If you install with helm install istio-gateway istio/gateway, resources will be named istio-gateway and the selector labels set to:

app: istio-gateway
istio: gateway # the release name with leading istio- prefix stripped

If your existing installation doesn't follow these names, you can override them. For example, if you have resources named my-custom-gateway with selector labels foo=bar,istio=ingressgateway:

name: my-custom-gateway # Override the name to match existing resources
labels:
  app: "" # Unset default app selector label
  istio: ingressgateway # override default istio selector label
  foo: bar # Add the existing custom selector label

Migrating an existing Helm release

An existing helm release can be helm upgraded to this chart by using the same release name.

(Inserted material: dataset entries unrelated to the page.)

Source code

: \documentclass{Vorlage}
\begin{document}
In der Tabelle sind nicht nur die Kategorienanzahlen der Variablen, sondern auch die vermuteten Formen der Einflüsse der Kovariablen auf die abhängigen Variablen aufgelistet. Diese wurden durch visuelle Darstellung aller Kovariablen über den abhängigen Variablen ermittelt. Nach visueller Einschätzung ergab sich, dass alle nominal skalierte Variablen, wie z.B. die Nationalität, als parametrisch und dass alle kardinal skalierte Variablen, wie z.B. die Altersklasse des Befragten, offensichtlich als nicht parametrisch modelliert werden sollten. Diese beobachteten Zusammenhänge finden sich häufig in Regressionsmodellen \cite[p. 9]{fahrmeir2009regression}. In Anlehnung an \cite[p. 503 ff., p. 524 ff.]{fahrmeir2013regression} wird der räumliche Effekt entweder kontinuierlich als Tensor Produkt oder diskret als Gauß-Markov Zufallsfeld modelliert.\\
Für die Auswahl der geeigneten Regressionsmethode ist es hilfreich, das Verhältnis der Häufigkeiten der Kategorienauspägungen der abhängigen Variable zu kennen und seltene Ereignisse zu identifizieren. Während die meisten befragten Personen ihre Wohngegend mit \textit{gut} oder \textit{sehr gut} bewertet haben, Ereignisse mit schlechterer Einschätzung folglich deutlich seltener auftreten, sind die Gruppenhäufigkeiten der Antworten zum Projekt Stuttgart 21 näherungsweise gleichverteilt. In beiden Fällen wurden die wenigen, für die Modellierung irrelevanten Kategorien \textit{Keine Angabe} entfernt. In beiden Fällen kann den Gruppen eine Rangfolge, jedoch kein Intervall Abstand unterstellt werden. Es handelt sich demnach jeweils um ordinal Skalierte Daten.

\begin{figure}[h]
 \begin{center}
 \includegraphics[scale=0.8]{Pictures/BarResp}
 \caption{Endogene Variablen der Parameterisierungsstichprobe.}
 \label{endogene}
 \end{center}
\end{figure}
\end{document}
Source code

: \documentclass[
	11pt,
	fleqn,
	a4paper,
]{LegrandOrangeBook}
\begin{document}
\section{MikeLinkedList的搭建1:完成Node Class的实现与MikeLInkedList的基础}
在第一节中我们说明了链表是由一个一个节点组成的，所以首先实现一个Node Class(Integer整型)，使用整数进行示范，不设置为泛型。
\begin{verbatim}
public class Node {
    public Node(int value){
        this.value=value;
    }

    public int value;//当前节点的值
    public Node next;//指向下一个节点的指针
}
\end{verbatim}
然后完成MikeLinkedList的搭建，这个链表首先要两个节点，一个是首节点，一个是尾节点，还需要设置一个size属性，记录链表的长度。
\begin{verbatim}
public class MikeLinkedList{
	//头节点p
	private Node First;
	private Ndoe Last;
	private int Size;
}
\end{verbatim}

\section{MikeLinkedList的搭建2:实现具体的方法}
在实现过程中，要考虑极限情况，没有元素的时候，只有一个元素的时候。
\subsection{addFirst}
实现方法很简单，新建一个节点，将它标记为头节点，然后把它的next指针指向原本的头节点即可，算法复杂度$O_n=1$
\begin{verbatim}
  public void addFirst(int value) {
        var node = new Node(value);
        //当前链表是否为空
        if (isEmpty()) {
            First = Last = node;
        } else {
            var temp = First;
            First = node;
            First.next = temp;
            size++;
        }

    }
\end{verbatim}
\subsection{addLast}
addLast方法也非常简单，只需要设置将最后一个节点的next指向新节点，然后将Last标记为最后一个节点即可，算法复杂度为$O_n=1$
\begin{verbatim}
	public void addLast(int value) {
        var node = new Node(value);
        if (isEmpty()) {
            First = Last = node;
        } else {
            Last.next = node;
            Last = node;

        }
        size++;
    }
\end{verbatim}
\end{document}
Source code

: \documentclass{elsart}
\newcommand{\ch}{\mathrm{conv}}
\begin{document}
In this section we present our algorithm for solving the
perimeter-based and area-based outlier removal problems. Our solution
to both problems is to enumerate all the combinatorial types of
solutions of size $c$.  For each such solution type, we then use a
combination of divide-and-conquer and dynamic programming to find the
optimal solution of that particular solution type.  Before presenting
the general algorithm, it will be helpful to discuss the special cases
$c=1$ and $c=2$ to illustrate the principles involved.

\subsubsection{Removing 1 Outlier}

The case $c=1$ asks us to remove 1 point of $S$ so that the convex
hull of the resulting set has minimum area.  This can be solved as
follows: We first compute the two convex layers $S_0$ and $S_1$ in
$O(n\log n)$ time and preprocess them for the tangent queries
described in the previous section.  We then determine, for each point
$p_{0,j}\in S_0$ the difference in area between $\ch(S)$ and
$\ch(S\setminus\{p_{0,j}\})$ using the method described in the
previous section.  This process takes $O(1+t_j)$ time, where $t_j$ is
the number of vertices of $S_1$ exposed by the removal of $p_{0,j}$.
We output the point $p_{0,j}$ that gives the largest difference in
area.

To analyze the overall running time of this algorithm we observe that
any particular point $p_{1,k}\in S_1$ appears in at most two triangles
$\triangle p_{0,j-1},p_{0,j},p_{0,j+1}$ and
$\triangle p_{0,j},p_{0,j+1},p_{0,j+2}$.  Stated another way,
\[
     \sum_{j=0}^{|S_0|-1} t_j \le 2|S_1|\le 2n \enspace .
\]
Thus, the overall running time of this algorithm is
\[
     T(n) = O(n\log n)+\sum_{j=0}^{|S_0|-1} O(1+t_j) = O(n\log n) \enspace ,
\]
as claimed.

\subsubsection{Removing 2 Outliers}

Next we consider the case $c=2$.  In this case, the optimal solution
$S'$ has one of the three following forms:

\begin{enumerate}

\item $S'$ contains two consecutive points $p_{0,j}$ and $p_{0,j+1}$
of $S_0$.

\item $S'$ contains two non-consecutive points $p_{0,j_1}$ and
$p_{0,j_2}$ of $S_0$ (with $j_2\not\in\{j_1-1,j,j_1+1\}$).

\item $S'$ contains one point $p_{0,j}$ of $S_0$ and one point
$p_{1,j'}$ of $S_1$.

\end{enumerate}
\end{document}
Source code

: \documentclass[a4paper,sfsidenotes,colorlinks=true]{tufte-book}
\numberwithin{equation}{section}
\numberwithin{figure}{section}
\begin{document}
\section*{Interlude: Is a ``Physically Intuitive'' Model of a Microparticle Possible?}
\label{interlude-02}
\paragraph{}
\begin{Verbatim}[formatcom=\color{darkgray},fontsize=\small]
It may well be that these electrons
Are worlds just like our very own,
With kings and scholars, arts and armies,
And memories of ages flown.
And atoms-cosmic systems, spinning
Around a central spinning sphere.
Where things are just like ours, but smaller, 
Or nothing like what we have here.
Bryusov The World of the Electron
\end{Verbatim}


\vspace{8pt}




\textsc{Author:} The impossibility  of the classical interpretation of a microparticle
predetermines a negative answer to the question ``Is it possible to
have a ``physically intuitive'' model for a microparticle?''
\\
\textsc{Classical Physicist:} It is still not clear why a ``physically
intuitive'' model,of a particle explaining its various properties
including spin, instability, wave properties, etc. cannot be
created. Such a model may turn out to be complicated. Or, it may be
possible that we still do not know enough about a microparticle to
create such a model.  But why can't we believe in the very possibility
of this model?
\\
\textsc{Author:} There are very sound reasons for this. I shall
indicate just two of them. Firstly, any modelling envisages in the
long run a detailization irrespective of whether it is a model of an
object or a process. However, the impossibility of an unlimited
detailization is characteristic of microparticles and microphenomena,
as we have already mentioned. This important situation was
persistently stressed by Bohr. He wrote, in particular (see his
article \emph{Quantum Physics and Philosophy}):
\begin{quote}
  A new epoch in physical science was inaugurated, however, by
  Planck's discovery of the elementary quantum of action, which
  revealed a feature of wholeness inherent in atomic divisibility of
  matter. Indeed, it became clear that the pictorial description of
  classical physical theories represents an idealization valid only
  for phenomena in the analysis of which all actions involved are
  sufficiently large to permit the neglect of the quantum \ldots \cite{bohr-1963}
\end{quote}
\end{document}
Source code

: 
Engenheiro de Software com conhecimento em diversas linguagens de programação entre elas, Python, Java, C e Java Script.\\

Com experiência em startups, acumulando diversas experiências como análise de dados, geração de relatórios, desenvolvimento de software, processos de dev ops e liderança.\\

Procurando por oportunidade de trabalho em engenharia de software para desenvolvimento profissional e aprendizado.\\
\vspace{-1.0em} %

For example, if a previous installation was done like:

helm install istio-ingress manifests/charts/gateways/istio-ingress -n istio-system

It could be upgraded with

helm upgrade istio-ingress manifests/charts/gateway -n istio-system --set name=istio-ingressgateway --set labels.app=istio-ingressgateway --set labels.istio=ingressgateway

Note the name and labels are overridden to match the names of the existing installation.

Warning: the helm charts here default to using port 80 and 443, while the old charts used 8080 and 8443. If you have AuthorizationPolicies that reference port these ports, you should update them during this process, or customize the ports to match the old defaults. See the security advisory for more information.

Other migrations

If you see errors like rendered manifests contain a resource that already exists during installation, you may need to forcibly take ownership.

The script below can handle this for you. Replace RELEASE and NAMESPACE with the name and namespace of the release:

KINDS=(service deployment)
RELEASE=istio-ingressgateway
NAMESPACE=istio-system
for KIND in "${KINDS[@]}"; do
    kubectl --namespace $NAMESPACE --overwrite=true annotate $KIND $RELEASE meta.helm.sh/release-name=$RELEASE
    kubectl --namespace $NAMESPACE --overwrite=true annotate $KIND $RELEASE meta.helm.sh/release-namespace=$NAMESPACE
    kubectl --namespace $NAMESPACE --overwrite=true label $KIND $RELEASE app.kubernetes.io/managed-by=Helm
done

You may ignore errors about resources not being found.